Sensitivity analyses were undertaken to investigate the individual study influence and of limited populations (high altitude, single site of recruitment in rural area, single site of recruitment in urban area, laboratory audit, age by decile, or age restricted), studies that used age adjusted prevalence and using only high quality studies—quality score threshold of 56% (mean quality). Further sensitivity analyses were undertaken using studies that examined IDMS traceable creatinine only, studies that used double measuring of creatinine, studies that achieved two or more of the serum creatinine reporting quality items, and studies that used different eGFR equations (CKD-EPI or MDRD).

Results

The search yielded 5,842 articles after duplicates had been removed and 143 articles were assessed relevant for the review by title and abstract. Forty-three were excluded on full manuscript assessment. A detailed review and data extraction was conducted on 100 manuscripts (covering 112 populations), Fig 1. No additional studies were identified by examining reference lists. All studies that were included were published after the introduction of the KDOQI 2002 CKD definition guidelines [11].

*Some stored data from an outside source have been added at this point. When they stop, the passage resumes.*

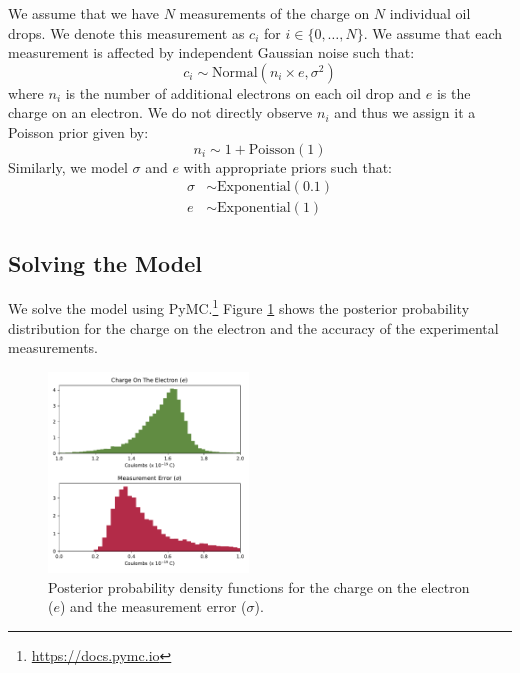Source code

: \documentclass[10pt, twocolumn, a4paper]{article}
\begin{document}
We assume that we have $N$ measurements of the charge on $N$ individual oil drops. We denote this measurement as $c_i$ for $i \in \{0, \dots, N\}$. We assume that each measurement is affected by independent Gaussian noise such that:
\begin{equation}
c_i \sim \text{Normal}(n_i \times e, \sigma^2)
\end{equation}
where $n_i$ is the number of additional electrons on each oil drop and $e$ is the charge on an electron. We do not directly observe $n_i$ and thus we assign it a Poisson prior given by:
\begin{equation}
n_i \sim 1 + \text{Poisson}(1)
\end{equation}
Similarly, we model $\sigma$ and $e$ with appropriate priors such that:
\begin{align}
\sigma & \sim \text{Exponential}(0.1) \\
e & \sim \text{Exponential}(1) 
\end{align}

\subsection{Solving the Model}

We solve the model using PyMC.\footnote{\url{https://docs.pymc.io}} Figure \ref{results} shows the posterior probability distribution for the charge on the electron and the accuracy of the experimental measurements.

\begin{figure}[tp]
\begin{center}
\includegraphics[width=0.475\textwidth]{./figures/results.pdf}
\caption{Posterior probability density functions for the charge on the electron ($e$) and the measurement error ($\sigma$).}
\label{results}
\end{center}
\end{figure}

\printbibliography[title={References}] 
\end{document}

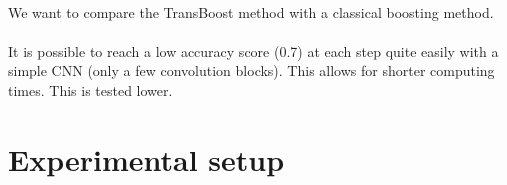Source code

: \documentclass[11 pt]{article}
\begin{document}
\paragraph{}We want to compare the TransBoost method with a classical boosting method. 

\paragraph{}It is possible to reach a low accuracy score (0.7) at each step quite easily with a simple CNN (only a few convolution blocks). This allows for shorter computing times. This is tested lower.

\section{Experimental setup}
\end{document}
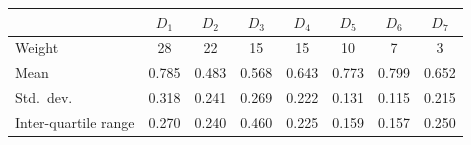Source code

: \begin{tabular}{lccccccc}
\toprule
& $D_1$ & $D_2$ & $D_3$ & $D_4$ & $D_5$ & $D_6$ & $D_7$ \\
\midrule
Weight & 28 & 22 & 15 & 15 & 10 & 7 & 3 \\
Mean & 0.785 & 0.483 & 0.568 & 0.643 & 0.773 & 0.799 & 0.652 \\
Std.\ dev. & 0.318 & 0.241 & 0.269 & 0.222 & 0.131 & 0.115 & 0.215 \\
Inter-quartile range & 0.270 & 0.240 & 0.460 & 0.225 & 0.159 & 0.157 & 0.250 \\
\bottomrule
\end{tabular}
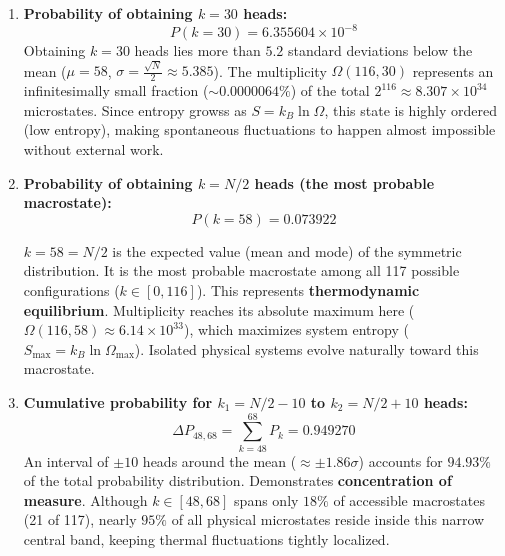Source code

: \documentclass[11pt, a4paper]{article}
\begin{document}
\begin{enumerate}[label=\alph*)]
    \item \textbf{Probability of obtaining $k = 30$ heads:}
    \begin{equation} P(k = 30) = 6.355604 \times 10^{-8} \end{equation}
    Obtaining $k = 30$ heads lies more than $5.2$ standard deviations below the mean ($\mu = 58$, $\sigma = \frac{\sqrt{N}}{2} \approx 5.385$).
     The multiplicity $\Omega(116, 30)$ represents an infinitesimally small fraction ($\sim 0.0000064\%$) of the total $2^{116} \approx 8.307 \times 10^{34}$ microstates. Since entropy growss as $S = k_B \ln \Omega$, this state is highly ordered (low entropy), making spontaneous fluctuations to happen almost impossible without external work.
    

    \vspace{0.3cm}
    \item \textbf{Probability of obtaining $k = N/2$ heads (the most probable macrostate):}
    \begin{equation} P(k = 58) = 0.073922 \end{equation}
    
    $k = 58 = N/2$ is the expected value (mean and mode) of the symmetric distribution. It is the most probable macrostate among all 117 possible configurations ($k \in [0, 116]$).
    This represents \textbf{thermodynamic equilibrium}. Multiplicity reaches its absolute maximum here ($\Omega(116, 58) \approx 6.14 \times 10^{33}$), which maximizes system entropy ($S_{\text{max}} = k_B \ln \Omega_{\text{max}}$). Isolated physical systems evolve naturally toward this macrostate.
    

    \vspace{0.3cm}
    \item \textbf{Cumulative probability for $k_1 = N/2 - 10$ to $k_2 = N/2 + 10$ heads:}
    \begin{equation} \Delta P_{48, 68} = \sum_{k=48}^{68} P_k = 0.949270 \end{equation}
    An interval of $\pm 10$ heads around the mean ($\approx \pm 1.86\sigma$) accounts for $94.93\%$ of the total probability distribution.
    Demonstrates \textbf{concentration of measure}. Although $k \in [48, 68]$ spans only $18\%$ of accessible macrostates (21 of 117), nearly $95\%$ of all physical microstates reside inside this narrow central band, keeping thermal fluctuations tightly localized.
    


\end{enumerate}
\end{document}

Fig 1. Systematic review flow diagram of manuscripts screened, excluded and included in meta-analysis.

Fig 1

*112 Populations from 100 manuscripts as some manuscripts reported on more than one population or split their populations prior to analysis.

China had the highest number of population samples with seventeen. [2743] Numbers of participants ranged from 778 in a USA cohort [44] to 1,120,295 in a USA laboratory audit [2]. The S1 Appendix Study Table details the relevant details of all studies and populations.

Prevalence

The mean(95%CI) global prevalence of CKD was 13·4%(11·7–15·1%), I2 = 99.9%, for the forty-four populations that measured prevalence by all 5 stages (1 to 5) [4, 28, 29, 32, 33, 3538, 4043, 4573], and 10·6%(9·2–12·2%),I2 = 100%, in the sixty-eight populations [2, 10, 27, 30, 31, 34, 39, 44, 74123] measuring Stages 3 to 5, Fig 2.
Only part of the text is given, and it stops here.